Mohammed ElBeltagy, a leading member of the Muslim Brotherhood’s
Guidance Council, told VOA his organization will honor all of Egypt’s
peace treaties, including that of Israel.
“The Muslim Brotherhood is not a terrorist organization; it has no
dealings with the terrorists; (it) has no history of violence of a sort
and we are not calling for a monopoly in the government. We are not
running for (the) presidency. All we are calling for is participation
in the parliament,” ElBeltagy said. “The ultimate goal for the Muslim
Brotherhood is that Egypt becomes a civil country that bases its values
on freedom, liberty, equality, social justice and that all of these
will lead to prosperity for all Egyptians.”
This came after the Egyptian government decided to raise the salaries
of government employees by 15 percent, the latest action in government
attempts to quell anger from protesters calling for the ouster of
beleaguered President Hosni Mubarak.
But, ElBeltagy said the increase, in his words, "is meant to sidestep the demands of the protesters."
“These are maneuvers to get around what is going on here because the
economic rights are not the only rights that the people are asking for.
This is not a revolution of hungry people; this is a revolution for
freedom, democracy and civil liberties,” said ElBeltagy.
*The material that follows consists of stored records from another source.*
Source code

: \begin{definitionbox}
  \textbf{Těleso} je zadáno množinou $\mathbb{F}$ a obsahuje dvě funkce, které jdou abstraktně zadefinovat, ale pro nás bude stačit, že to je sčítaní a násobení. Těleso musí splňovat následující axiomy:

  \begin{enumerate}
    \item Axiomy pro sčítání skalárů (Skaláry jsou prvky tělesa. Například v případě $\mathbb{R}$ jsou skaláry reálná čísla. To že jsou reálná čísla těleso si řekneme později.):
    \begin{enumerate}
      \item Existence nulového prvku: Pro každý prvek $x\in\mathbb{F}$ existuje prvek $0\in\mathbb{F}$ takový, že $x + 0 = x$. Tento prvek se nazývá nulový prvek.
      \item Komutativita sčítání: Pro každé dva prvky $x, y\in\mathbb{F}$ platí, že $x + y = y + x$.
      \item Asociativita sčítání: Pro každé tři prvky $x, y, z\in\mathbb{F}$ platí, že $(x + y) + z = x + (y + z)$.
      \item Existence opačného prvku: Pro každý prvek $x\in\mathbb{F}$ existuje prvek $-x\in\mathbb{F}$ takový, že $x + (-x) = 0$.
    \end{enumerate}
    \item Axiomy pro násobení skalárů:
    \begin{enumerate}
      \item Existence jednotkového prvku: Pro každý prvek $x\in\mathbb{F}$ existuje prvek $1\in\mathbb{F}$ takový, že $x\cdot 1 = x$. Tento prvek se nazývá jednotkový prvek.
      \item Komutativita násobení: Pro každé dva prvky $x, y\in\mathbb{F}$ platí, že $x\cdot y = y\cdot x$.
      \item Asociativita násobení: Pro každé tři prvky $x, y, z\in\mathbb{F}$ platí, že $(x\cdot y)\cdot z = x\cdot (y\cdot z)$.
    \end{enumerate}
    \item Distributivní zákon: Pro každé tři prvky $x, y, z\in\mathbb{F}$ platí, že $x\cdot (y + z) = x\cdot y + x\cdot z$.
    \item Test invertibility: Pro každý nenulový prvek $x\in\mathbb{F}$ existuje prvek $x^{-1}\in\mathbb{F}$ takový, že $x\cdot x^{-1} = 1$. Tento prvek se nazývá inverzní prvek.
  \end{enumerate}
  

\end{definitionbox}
“These are promises that we are not sure that government can fulfill
because they haven’t fulfilled previous promises until now. What we are
asking for is not just economic prosperity, but civil rights, equality,
freedom, justice and freedom of speech and freedom of election. So,
it’s not just all about economics.”
ElBeltagy also said his group will not break the country’s peace treaties with other nations.
“The Muslim Brotherhood will honor all the peace treaties that Egypt
has signed and we will not change anything. I do emphasize again that
the Muslim Brotherhood will honor and respect all those treaties that
were signed with any country in the world,” ElBeltagy said.
Meanwhile, thousands of Egyptian opposition activists occupied Cairo's
Tahrir square for a 14th day Monday. Some protesters have planted
tents in the square vowing to remain until Mr. Mubarak quits the post
he has held for almost 30 years.
U.S. President Barack Obama said Egypt is "making progress" on the
negotiating path between the government and opposition leaders.
Mr. Obama made the statement in Washington Monday, a day after Egypt's
vice president met with a range of opposition groups in a bid to defuse
two weeks of anti-government demonstrations.